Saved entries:

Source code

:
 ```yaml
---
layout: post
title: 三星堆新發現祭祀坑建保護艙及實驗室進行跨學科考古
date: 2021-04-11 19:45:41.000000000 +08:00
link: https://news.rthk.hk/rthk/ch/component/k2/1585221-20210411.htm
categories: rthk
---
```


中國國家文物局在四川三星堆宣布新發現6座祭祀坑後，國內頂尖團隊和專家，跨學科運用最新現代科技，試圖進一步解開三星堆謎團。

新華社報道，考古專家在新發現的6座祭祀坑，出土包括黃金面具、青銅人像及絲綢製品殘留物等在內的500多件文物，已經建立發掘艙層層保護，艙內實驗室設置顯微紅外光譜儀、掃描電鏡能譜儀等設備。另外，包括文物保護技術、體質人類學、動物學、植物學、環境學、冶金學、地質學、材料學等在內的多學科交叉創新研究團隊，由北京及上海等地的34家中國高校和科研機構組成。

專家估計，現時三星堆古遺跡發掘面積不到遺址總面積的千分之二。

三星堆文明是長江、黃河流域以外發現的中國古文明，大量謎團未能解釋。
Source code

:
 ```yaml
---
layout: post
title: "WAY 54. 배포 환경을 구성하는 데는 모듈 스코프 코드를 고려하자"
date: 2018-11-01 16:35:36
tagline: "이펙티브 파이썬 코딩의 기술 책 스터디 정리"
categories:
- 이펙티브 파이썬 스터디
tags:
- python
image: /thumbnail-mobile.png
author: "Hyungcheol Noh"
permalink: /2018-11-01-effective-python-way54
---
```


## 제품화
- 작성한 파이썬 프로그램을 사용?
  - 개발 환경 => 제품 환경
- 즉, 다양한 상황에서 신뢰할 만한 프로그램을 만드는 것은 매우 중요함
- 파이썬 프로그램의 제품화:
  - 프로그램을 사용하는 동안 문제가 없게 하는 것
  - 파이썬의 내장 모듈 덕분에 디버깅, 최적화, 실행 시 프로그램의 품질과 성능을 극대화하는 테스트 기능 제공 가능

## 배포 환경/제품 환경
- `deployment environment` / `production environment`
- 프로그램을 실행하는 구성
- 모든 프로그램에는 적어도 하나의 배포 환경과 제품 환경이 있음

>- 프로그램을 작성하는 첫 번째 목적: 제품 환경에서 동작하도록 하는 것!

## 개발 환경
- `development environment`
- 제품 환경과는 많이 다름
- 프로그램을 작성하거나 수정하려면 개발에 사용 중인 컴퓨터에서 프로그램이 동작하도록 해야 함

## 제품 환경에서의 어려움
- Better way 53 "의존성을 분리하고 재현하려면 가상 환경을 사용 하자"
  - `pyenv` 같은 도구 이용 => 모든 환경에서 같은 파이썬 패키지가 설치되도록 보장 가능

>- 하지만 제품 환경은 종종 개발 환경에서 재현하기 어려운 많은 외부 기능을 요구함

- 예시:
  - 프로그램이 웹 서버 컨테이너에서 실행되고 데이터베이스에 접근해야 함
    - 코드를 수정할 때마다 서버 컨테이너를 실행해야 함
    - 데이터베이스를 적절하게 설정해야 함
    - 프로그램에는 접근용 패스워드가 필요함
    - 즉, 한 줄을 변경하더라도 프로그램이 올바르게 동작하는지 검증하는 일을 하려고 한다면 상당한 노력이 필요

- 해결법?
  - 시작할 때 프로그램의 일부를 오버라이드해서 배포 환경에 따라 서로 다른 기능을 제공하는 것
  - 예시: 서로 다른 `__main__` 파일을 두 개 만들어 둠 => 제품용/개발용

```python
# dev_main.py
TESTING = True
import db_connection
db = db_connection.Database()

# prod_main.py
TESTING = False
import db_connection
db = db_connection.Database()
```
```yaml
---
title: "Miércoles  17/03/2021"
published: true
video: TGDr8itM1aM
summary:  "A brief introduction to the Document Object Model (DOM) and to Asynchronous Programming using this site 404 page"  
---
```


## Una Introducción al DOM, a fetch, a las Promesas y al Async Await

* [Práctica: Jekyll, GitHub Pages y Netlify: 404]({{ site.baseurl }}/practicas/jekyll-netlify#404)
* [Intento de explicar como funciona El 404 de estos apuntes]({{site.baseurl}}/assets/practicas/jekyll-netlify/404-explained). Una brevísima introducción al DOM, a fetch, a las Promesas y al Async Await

What you should do >>
Return a copy of every line in the records that includes the string "jekyll".

Finished exercise >>
* [Práctica: Jekyll, GitHub Pages y Netlify: 404]({{ site.baseurl }}/practicas/jekyll-netlify#404)
* [Intento de explicar como funciona El 404 de estos apuntes]({{site.baseurl}}/assets/practicas/jekyll-netlify/404-explained). Una brevísima introducción al DOM, a fetch, a las Promesas y al Async Await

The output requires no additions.